Die ist laut Heine ein Nachteil für die Zugvögel, da sie später kommen und dann die „besten“Plätze schon belegt seien. Ungewöhnlich früh könne man Störche in den hiesigen Gegenden beobachten. Diese seien aber auch in der Lage, bei einem plötzlichen Wintereinbruch mal 400 bis 500 Kilometer weit in wärmere Gefilde zu fliegen.
Dennoch sei allgemein ein drastischer Rückgang sämtlicher Vögel festzustellen. Dies läge aber hauptsächlich am immer weniger werdenden Futterangebot und der Einschränkung des Lebensraums.
Die Fledermäuse
Die Jäger der Nacht seien zwar sehr gut an unsere bisher typischen
Wechsel der Jahreszeiten im Winterschlaf angepasst, sagt Ingo Maier vom Arbeitskreis Fledermäuse des Nabu Wangen. Gefährlich werde es, wenn im Spätwinter eine ungewöhnlich warme Phase eintritt, wie im vergangenen Jahr. „Die Tiere wachen auf, finden draußen aber noch nicht ausreichend Nahrung, weil die Insekten noch nicht da sind“, erklärt Maier. Die Tiere verbrauchten ihre letzten Reserven und verhungerten im schlimmsten Fall. Gerade im Jahr 2019 seien sehr viele untergewichtige Notfälle bei den Spezialisten zu verzeichnen gewesen.
Die Igel
Ganz schlecht seien die milden Temperaturen für Tiere, die eigentlich Winterschlaf machen, wie zum Beispiel der Igel. Heidrun Frank vom Verein Welt der Igel bekommt dies immer häufiger zu spüren. Es werde von Jahr zu Jahr extremer und immer mehr ausgehungerte Igel kämen zu ihr in die Station oder zu den zahlreichen Pflegestellen des Vereins. Im vergangenen Jahr seien 179 Igel aufgenommen worden, nicht alle habe man retten können.

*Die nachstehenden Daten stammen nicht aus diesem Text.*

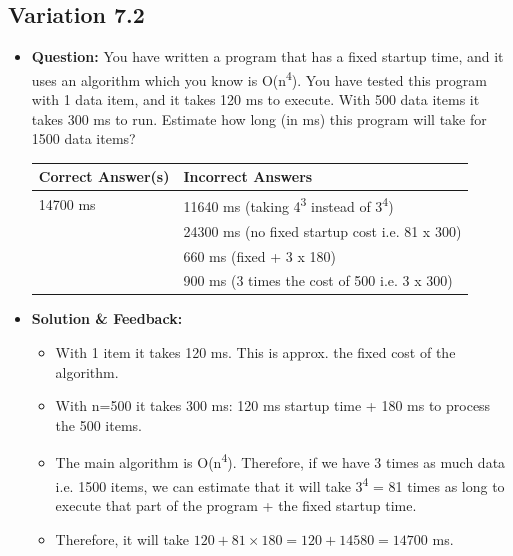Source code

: \subsection{Variation 7.2}
\begin{itemize}
    \item \textbf{Question:} You have written a program that has a fixed startup time, and it uses an algorithm which you know is O(n\textsuperscript{4}). You have tested this program with 1 data item, and it takes 120 ms to execute. With 500 data items it takes 300 ms to run. Estimate how long (in ms) this program will take for 1500 data items?
    
    \begin{tabular}{|l|l|}
        \hline
        \textbf{Correct Answer(s)} & \textbf{Incorrect Answers} \\
        \hline
        14700 ms & 11640 ms (taking 4\textsuperscript{3} instead of 3\textsuperscript{4}) \\
         & 24300 ms (no fixed startup cost i.e. 81 x 300) \\
         & 660 ms (fixed + 3 x 180) \\
         & 900 ms (3 times the cost of 500 i.e. 3 x 300) \\
        \hline
    \end{tabular}
    
    \item \textbf{Solution \& Feedback:}
    \begin{itemize}
        \item With 1 item it takes 120 ms. This is approx. the fixed cost of the algorithm.
        \item With n=500 it takes 300 ms: 120 ms startup time + 180 ms to process the 500 items.
        \item The main algorithm is O(n\textsuperscript{4}). Therefore, if we have 3 times as much data i.e. 1500 items, we can estimate that it will take 3\textsuperscript{4} = 81 times as long to execute that part of the program + the fixed startup time.
        \item Therefore, it will take \( 120 + 81 \times 180 = 120 + 14580 = 14700 \) ms.
    \end{itemize}
\end{itemize}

Natürlich sei das Problem auch der Rückgang der Insekten. Notgedrungen habe sich der Igel auf den
Verzehr der reichlich vorkommenden Schnecken umgestellt. Diese seien aber die Hauptüberträger von Parasiten. Dadurch werde das Immunsystem der Tiere stark geschwächt und dadurch sind seien sie anfällig für Krankheiten. Oft gingen die Igel schon krank und schwach in den Winterschlaf. Um ihren Stoffwechsel auf ein Minimum zu reduzieren, sollten die Temperaturen über mehrere Tage hinweg nicht über fünf Grad steigen. Je wärmer es wird, desto mehr Energie verbrauche der Igel auch im Schlaf. Je milder der Winter, desto mehr Probleme habe der Igel im Winterschlaf zu bleiben. Er wacht auf und läuft umher, ohne Nahrung zu finden. „Inzwischen sollte auch den Igeln das ganze Jahr Futter zur Verfügung stehen“, sagt Frank.
Auf der Website des Vereins bekommt man zahlreiche Tipps rund um den Igel. Der Verein, der sich ausschließlich durch Spenden finanziert sucht auch immer Pflege- und Überwinterungsstellen.